------ EXERCISE INPUT ------
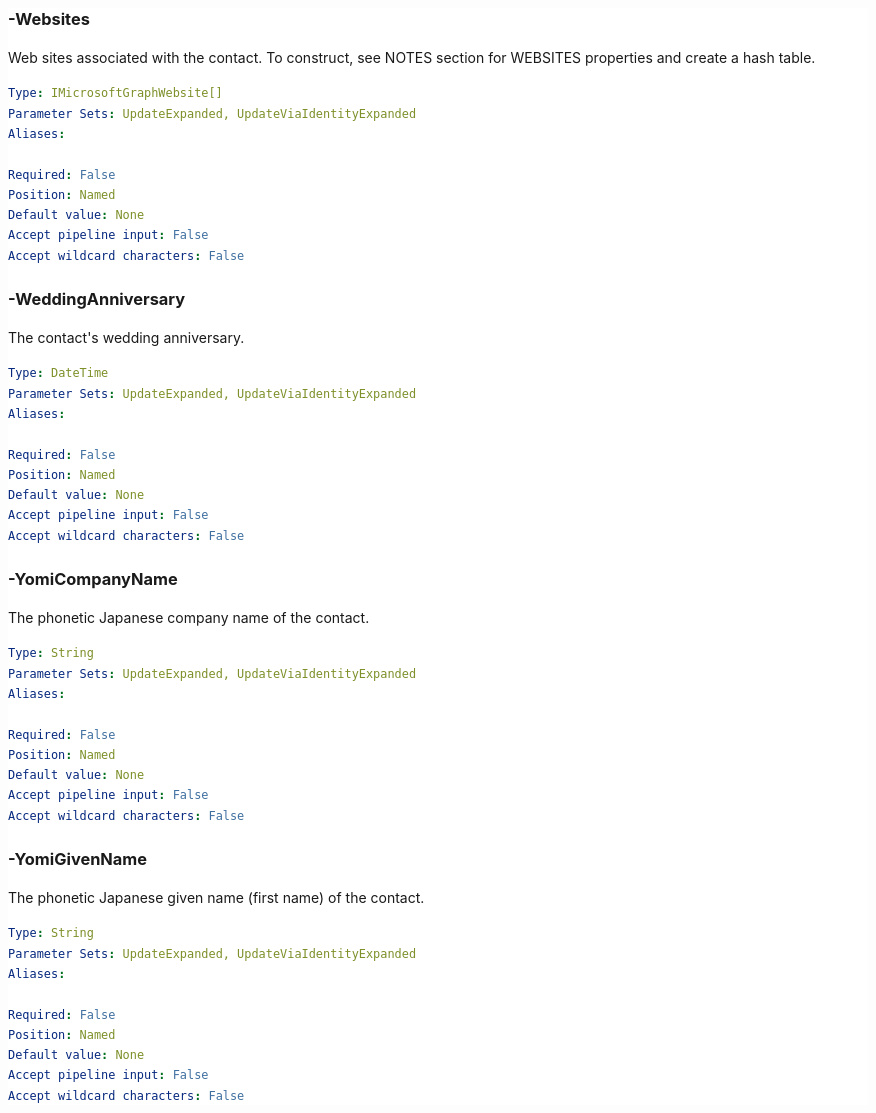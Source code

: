 ### -Websites
Web sites associated with the contact.
To construct, see NOTES section for WEBSITES properties and create a hash table.

```yaml
Type: IMicrosoftGraphWebsite[]
Parameter Sets: UpdateExpanded, UpdateViaIdentityExpanded
Aliases:

Required: False
Position: Named
Default value: None
Accept pipeline input: False
Accept wildcard characters: False
```

### -WeddingAnniversary
The contact's wedding anniversary.

```yaml
Type: DateTime
Parameter Sets: UpdateExpanded, UpdateViaIdentityExpanded
Aliases:

Required: False
Position: Named
Default value: None
Accept pipeline input: False
Accept wildcard characters: False
```

### -YomiCompanyName
The phonetic Japanese company name of the contact.

```yaml
Type: String
Parameter Sets: UpdateExpanded, UpdateViaIdentityExpanded
Aliases:

Required: False
Position: Named
Default value: None
Accept pipeline input: False
Accept wildcard characters: False
```

### -YomiGivenName
The phonetic Japanese given name (first name) of the contact.

```yaml
Type: String
Parameter Sets: UpdateExpanded, UpdateViaIdentityExpanded
Aliases:

Required: False
Position: Named
Default value: None
Accept pipeline input: False
Accept wildcard characters: False
```
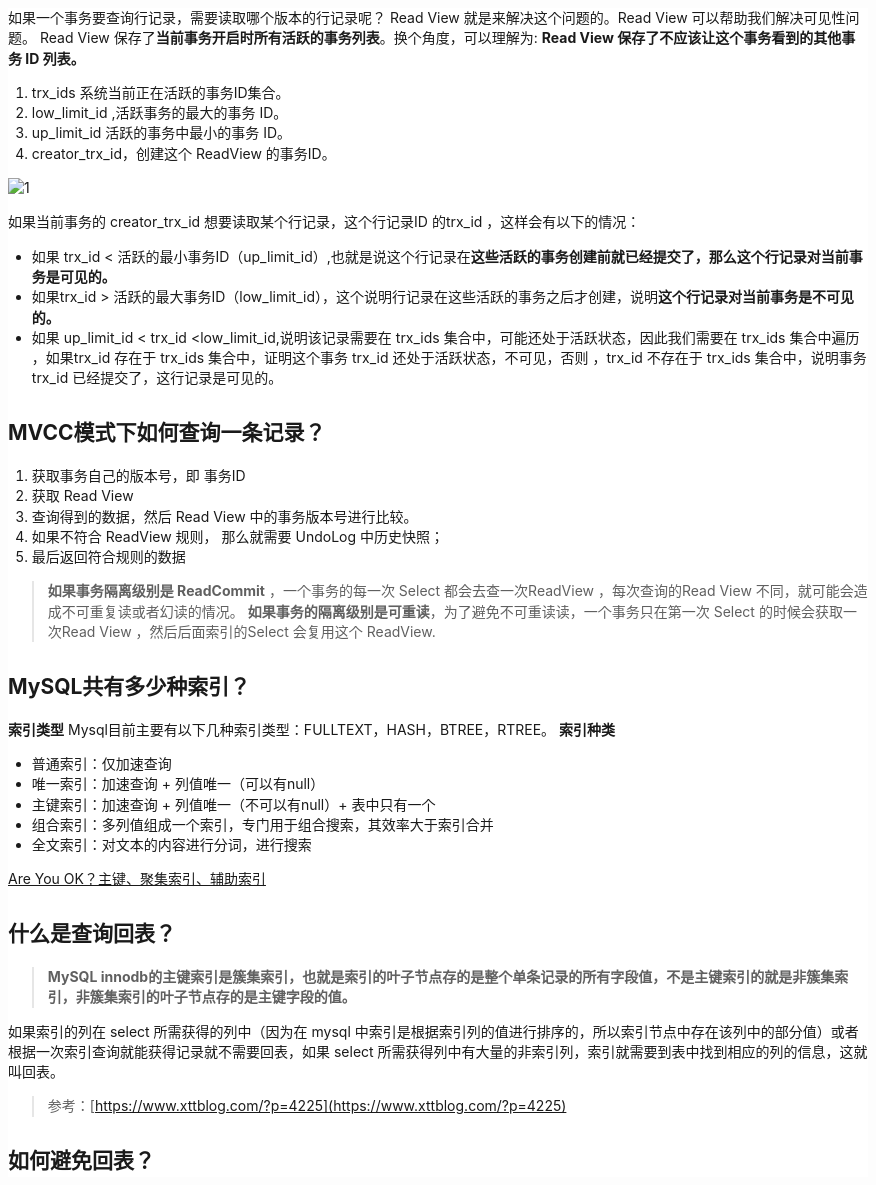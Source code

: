 如果一个事务要查询行记录，需要读取哪个版本的行记录呢？ Read View 就是来解决这个问题的。Read View 可以帮助我们解决可见性问题。 Read View 保存了**当前事务开启时所有活跃的事务列表**。换个角度，可以理解为: **Read View 保存了不应该让这个事务看到的其他事务 ID 列表。**

1. trx_ids 系统当前正在活跃的事务ID集合。
1. low_limit_id ,活跃事务的最大的事务 ID。
1. up_limit_id 活跃的事务中最小的事务 ID。
1. creator_trx_id，创建这个 ReadView 的事务ID。

![1](https://cdn.jsdelivr.net/gh/jayxiaohe/blog_img/img/20220328234949.jpeg)



如果当前事务的 creator_trx_id 想要读取某个行记录，这个行记录ID 的trx_id ，这样会有以下的情况：

- 如果 trx_id < 活跃的最小事务ID（up_limit_id）,也就是说这个行记录在**这些活跃的事务创建前就已经提交了，那么这个行记录对当前事务是可见的。**
- 如果trx_id > 活跃的最大事务ID（low_limit_id），这个说明行记录在这些活跃的事务之后才创建，说明**这个行记录对当前事务是不可见的。**
- 如果 up_limit_id < trx_id <low_limit_id,说明该记录需要在 trx_ids 集合中，可能还处于活跃状态，因此我们需要在 trx_ids 集合中遍历 ，如果trx_id 存在于 trx_ids 集合中，证明这个事务 trx_id 还处于活跃状态，不可见，否则 ，trx_id 不存在于 trx_ids 集合中，说明事务trx_id 已经提交了，这行记录是可见的。

## MVCC模式下如何查询一条记录？

1. 获取事务自己的版本号，即 事务ID
1. 获取 Read View
1. 查询得到的数据，然后 Read View 中的事务版本号进行比较。
1. 如果不符合 ReadView 规则， 那么就需要 UndoLog 中历史快照；
1. 最后返回符合规则的数据

> **如果事务隔离级别是 ReadCommit** ，一个事务的每一次 Select 都会去查一次ReadView ，每次查询的Read View 不同，就可能会造成不可重复读或者幻读的情况。
> **如果事务的隔离级别是可重读**，为了避免不可重读读，一个事务只在第一次 Select 的时候会获取一次Read View ，然后后面索引的Select 会复用这个 ReadView.

## MySQL共有多少种索引？

**索引类型**
Mysql目前主要有以下几种索引类型：FULLTEXT，HASH，BTREE，RTREE。
**索引种类**

- 普通索引：仅加速查询
- 唯一索引：加速查询 + 列值唯一（可以有null）
- 主键索引：加速查询 + 列值唯一（不可以有null）+ 表中只有一个
- 组合索引：多列值组成一个索引，专门用于组合搜索，其效率大于索引合并
- 全文索引：对文本的内容进行分词，进行搜索

[Are You OK？主键、聚集索引、辅助索引](https://mp.weixin.qq.com/s/ofGWt_kAajIB0EpI67pbZg)


## 什么是查询回表？

> **MySQL innodb的主键索引是簇集索引，也就是索引的叶子节点存的是整个单条记录的所有字段值，不是主键索引的就是非簇集索引，非簇集索引的叶子节点存的是主键字段的值。**

如果索引的列在 select 所需获得的列中（因为在 mysql 中索引是根据索引列的值进行排序的，所以索引节点中存在该列中的部分值）或者根据一次索引查询就能获得记录就不需要回表，如果 select 所需获得列中有大量的非索引列，索引就需要到表中找到相应的列的信息，这就叫回表。

> 参考：[https://www.xttblog.com/?p=4225](https://www.xttblog.com/?p=4225)

## 如何避免回表？
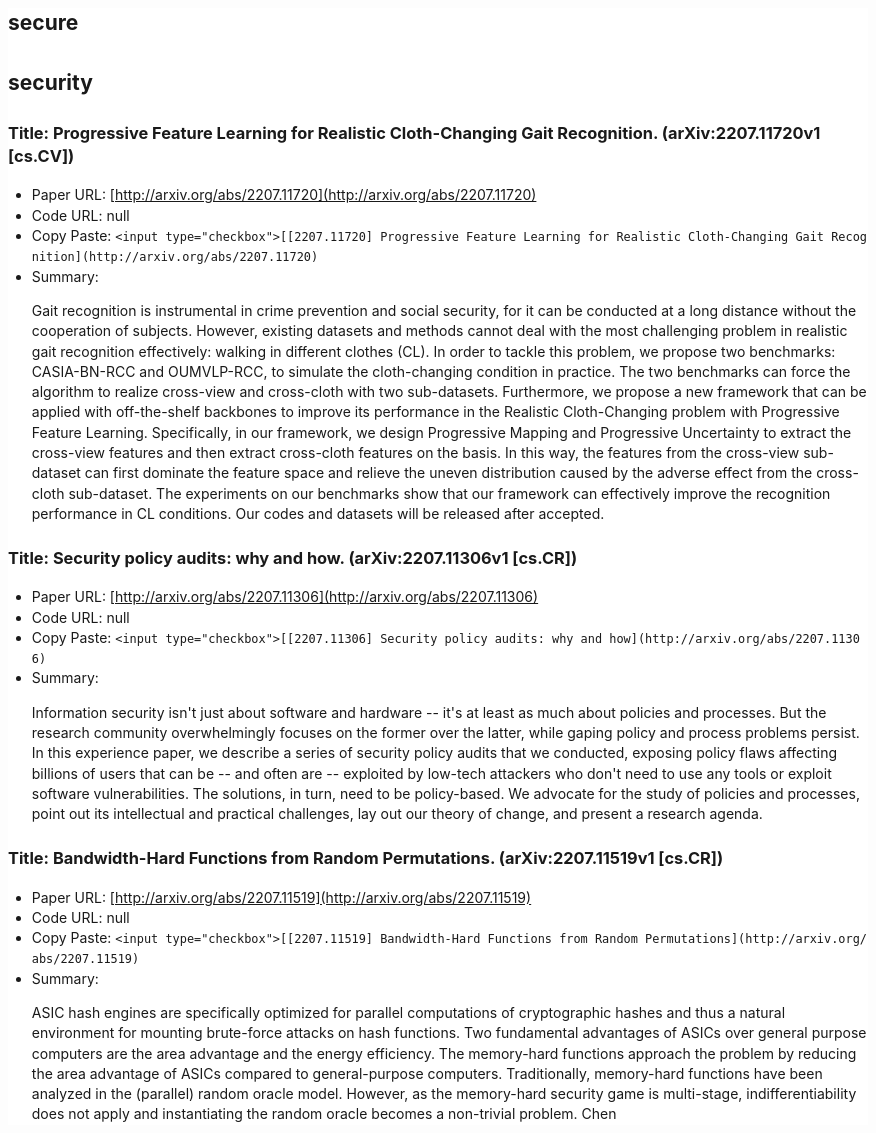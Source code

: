 ## secure
## security
### Title: Progressive Feature Learning for Realistic Cloth-Changing Gait Recognition. (arXiv:2207.11720v1 [cs.CV])
* Paper URL: [http://arxiv.org/abs/2207.11720](http://arxiv.org/abs/2207.11720)
* Code URL: null
* Copy Paste: `<input type="checkbox">[[2207.11720] Progressive Feature Learning for Realistic Cloth-Changing Gait Recognition](http://arxiv.org/abs/2207.11720)`
* Summary: <p>Gait recognition is instrumental in crime prevention and social security, for
it can be conducted at a long distance without the cooperation of subjects.
However, existing datasets and methods cannot deal with the most challenging
problem in realistic gait recognition effectively: walking in different clothes
(CL). In order to tackle this problem, we propose two benchmarks: CASIA-BN-RCC
and OUMVLP-RCC, to simulate the cloth-changing condition in practice. The two
benchmarks can force the algorithm to realize cross-view and cross-cloth with
two sub-datasets. Furthermore, we propose a new framework that can be applied
with off-the-shelf backbones to improve its performance in the Realistic
Cloth-Changing problem with Progressive Feature Learning. Specifically, in our
framework, we design Progressive Mapping and Progressive Uncertainty to extract
the cross-view features and then extract cross-cloth features on the basis. In
this way, the features from the cross-view sub-dataset can first dominate the
feature space and relieve the uneven distribution caused by the adverse effect
from the cross-cloth sub-dataset. The experiments on our benchmarks show that
our framework can effectively improve the recognition performance in CL
conditions. Our codes and datasets will be released after accepted.
</p>

### Title: Security policy audits: why and how. (arXiv:2207.11306v1 [cs.CR])
* Paper URL: [http://arxiv.org/abs/2207.11306](http://arxiv.org/abs/2207.11306)
* Code URL: null
* Copy Paste: `<input type="checkbox">[[2207.11306] Security policy audits: why and how](http://arxiv.org/abs/2207.11306)`
* Summary: <p>Information security isn't just about software and hardware -- it's at least
as much about policies and processes. But the research community overwhelmingly
focuses on the former over the latter, while gaping policy and process problems
persist. In this experience paper, we describe a series of security policy
audits that we conducted, exposing policy flaws affecting billions of users
that can be -- and often are -- exploited by low-tech attackers who don't need
to use any tools or exploit software vulnerabilities. The solutions, in turn,
need to be policy-based. We advocate for the study of policies and processes,
point out its intellectual and practical challenges, lay out our theory of
change, and present a research agenda.
</p>

### Title: Bandwidth-Hard Functions from Random Permutations. (arXiv:2207.11519v1 [cs.CR])
* Paper URL: [http://arxiv.org/abs/2207.11519](http://arxiv.org/abs/2207.11519)
* Code URL: null
* Copy Paste: `<input type="checkbox">[[2207.11519] Bandwidth-Hard Functions from Random Permutations](http://arxiv.org/abs/2207.11519)`
* Summary: <p>ASIC hash engines are specifically optimized for parallel computations of
cryptographic hashes and thus a natural environment for mounting brute-force
attacks on hash functions. Two fundamental advantages of ASICs over general
purpose computers are the area advantage and the energy efficiency. The
memory-hard functions approach the problem by reducing the area advantage of
ASICs compared to general-purpose computers. Traditionally, memory-hard
functions have been analyzed in the (parallel) random oracle model. However, as
the memory-hard security game is multi-stage, indifferentiability does not
apply and instantiating the random oracle becomes a non-trivial problem. Chen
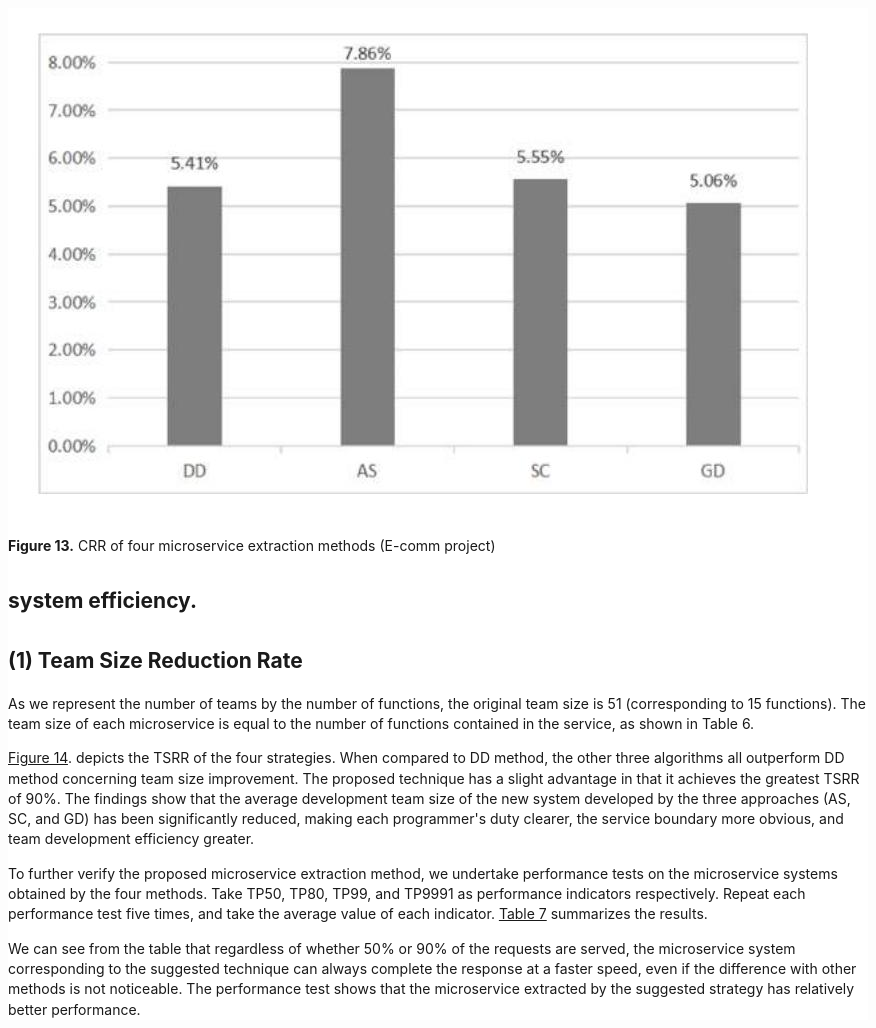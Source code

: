 ![](_page_13_Figure_9.jpeg)


**Figure 13.** CRR of four microservice extraction methods (E-comm project)

## system efficiency.

## (1) Team Size Reduction Rate

As we represent the number of teams by the number of functions, the original team size is 51 (corresponding to 15 functions). The team size of each microservice is equal to the number of functions contained in the service, as shown in Table 6.

[Figure 14](#page-15-0). depicts the TSRR of the four strategies. When compared to DD method, the other three algorithms all outperform DD method concerning team size improvement. The proposed technique has a slight advantage in that it achieves the greatest TSRR of 90%. The findings show that the average development team size of the new system developed by the three approaches (AS, SC, and GD) has been significantly reduced, making each programmer's duty clearer, the service boundary more obvious, and team development efficiency greater.

To further verify the proposed microservice extraction method, we undertake performance tests on the microservice systems obtained by the four methods. Take TP50, TP80, TP99, and TP9991 as performance indicators respectively. Repeat each performance test five times, and take the average value of each indicator. [Table 7](#page-15-0) summarizes the results.

We can see from the table that regardless of whether 50% or 90% of the requests are served, the microservice system corresponding to the suggested technique can always complete the response at a faster speed, even if the difference with other methods is not noticeable. The performance test shows that the microservice extracted by the suggested strategy has relatively better performance.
------
- _ASSIGNMENT_: Once you have read the records above, say how many of their lines contain the word "extraction", giving only that figure.

- _SOLUTION FOR THIS TASK_: 2